January 28, 2009
Testifying in front of the State Senate today, Chancellor Joel Klein mentioned that the Department of Education and the state had reached an agreement, finally, on how the city will spend $387.5 million in restricted funds.
The money is part of the Campaign for Fiscal Equity settlement, which promised annual funding increases to needy school districts. To get the funds, districts must develop a plan, called a Contract for Excellence, that shows that they will spend the money on certain kinds of programs and to help the neediest students.
The state and the city have wrangled in the past over how much flexibility the city should have over allocating the funds. The agreement, quietly released yesterday, signals that the state has approved the city’s Contract for Excellence for this year and will disburse the funds.
The breakdown of spending in the DOE’s final plan (shown by program type above) is similar to what the department originally proposed back in July. The department will pay for a mix of school-based and citywide programs such as special education, prekindergarten, classes for students learning English, and principal training. (View plans by district.)

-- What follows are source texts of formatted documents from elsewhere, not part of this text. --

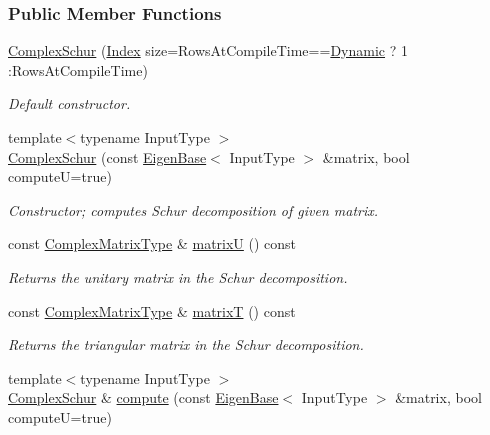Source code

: \subsubsection*{Public Member Functions}
\begin{DoxyCompactItemize}
\item 
\hyperlink{group___eigenvalues___module_ad707d9978dc36b3b15e460c2a83f4093}{Complex\+Schur} (\hyperlink{group___eigenvalues___module_a652104d13723a5b1db2937866a034557}{Index} size=Rows\+At\+Compile\+Time==\hyperlink{namespace_eigen_ad81fa7195215a0ce30017dfac309f0b2}{Dynamic} ? 1 \+:Rows\+At\+Compile\+Time)
\begin{DoxyCompactList}\small\item\em Default constructor. \end{DoxyCompactList}\item 
{\footnotesize template$<$typename Input\+Type $>$ }\\\hyperlink{group___eigenvalues___module_a9c92c6e4c33890d2d063c5c8dd22777d}{Complex\+Schur} (const \hyperlink{group___core___module_struct_eigen_1_1_eigen_base}{Eigen\+Base}$<$ Input\+Type $>$ \&matrix, bool computeU=true)
\begin{DoxyCompactList}\small\item\em Constructor; computes Schur decomposition of given matrix. \end{DoxyCompactList}\item 
const \hyperlink{group___eigenvalues___module_af61fe57877d51cfb50178f78534042f0}{Complex\+Matrix\+Type} \& \hyperlink{group___eigenvalues___module_afed8177cf9836f032d42bdb6c6bc6e01}{matrixU} () const
\begin{DoxyCompactList}\small\item\em Returns the unitary matrix in the Schur decomposition. \end{DoxyCompactList}\item 
const \hyperlink{group___eigenvalues___module_af61fe57877d51cfb50178f78534042f0}{Complex\+Matrix\+Type} \& \hyperlink{group___eigenvalues___module_add3ab5ed83f7f2f06b79fa910a2d5684}{matrixT} () const
\begin{DoxyCompactList}\small\item\em Returns the triangular matrix in the Schur decomposition. \end{DoxyCompactList}\item 
{\footnotesize template$<$typename Input\+Type $>$ }\\\hyperlink{group___eigenvalues___module_class_eigen_1_1_complex_schur}{Complex\+Schur} \& \hyperlink{group___eigenvalues___module_a3543d2c286563108cd9ace672bbb1c09}{compute} (const \hyperlink{group___core___module_struct_eigen_1_1_eigen_base}{Eigen\+Base}$<$ Input\+Type $>$ \&matrix, bool computeU=true)

\end{DoxyCompactItemize}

One thing that appears to have been yanked since the July plan: bonus pay for high-scoring schools. In July, the DOE proposed paying for the school-wide bonus program using Contracts for Excellence money. That’s not listed as an approved use of the funds in the plan released yesterday.
Most districts had their plans approved at the beginning of October. One possible reason for the delay in the DOE’s approval: a reprise of what insiders described as a bitter battle between state and city officials over the spending rules back in 2007, the first year the new funds were doled out.

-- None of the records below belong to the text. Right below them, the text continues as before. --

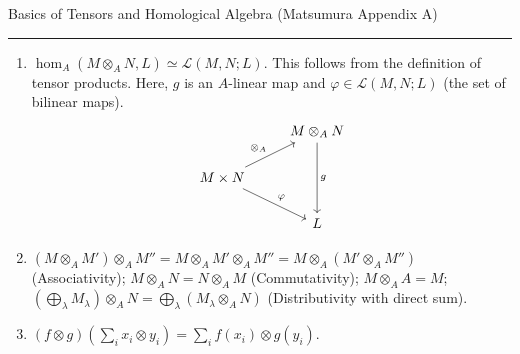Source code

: \begin{notes}
      Basics of Tensors and Homological Algebra (Matsumura Appendix A)
\end{notes}
\hrule

\begin{enumerate}
      \item
            $\hom_A(M\otimes_A N,L)\simeq\mathscr{L}(M,N;L)$. This follows from the definition of tensor products.
            Here, $g$ is an $A$-linear map and $\varphi \in \mathscr{L}(M,N;L)$ (the set of bilinear maps).
            \begin{equation*}
                  \begin{tikzcd}[]
                        & M \otimes_A N \arrow[dd,"g"] \\
                        M \times N \arrow[ur, "\otimes_A"] \ar[dr, "\varphi"] &\\
                        & L
                  \end{tikzcd}
            \end{equation*}
      \item
            $(M\otimes_A M')\otimes_A M''=M\otimes_A M'\otimes_A M''=M\otimes_A(M'\otimes_A M'')$ (Associativity);
            $M\otimes_A N =N \otimes_A M$ (Commutativity); $M\otimes_A A = M$;
            $(\bigoplus_\lambda M_\lambda)\otimes_A N=\bigoplus_\lambda(M_\lambda\otimes_A N)$
            (Distributivity with direct sum).
      \item $(f\otimes g)(\sum_i{x_i\otimes y_i})=\sum_i{f(x_i)\otimes g(y_i)}$.
\end{enumerate}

Klein alluded to a drawn-out battle during his testimony in Albany. “They were tough but they were cooperative,” Klein said about state education officials with whom the DOE negotiated.
This contract might be the last one the DOE negotiates for a while: Governor Paterson has said the fiscal crisis could cause the state to delay disbursing the rest of the Campaign for Fiscal Equity funds. Outgoing Education Commissioner Richard Mills today urged the state not to stop increasing funding for needy districts.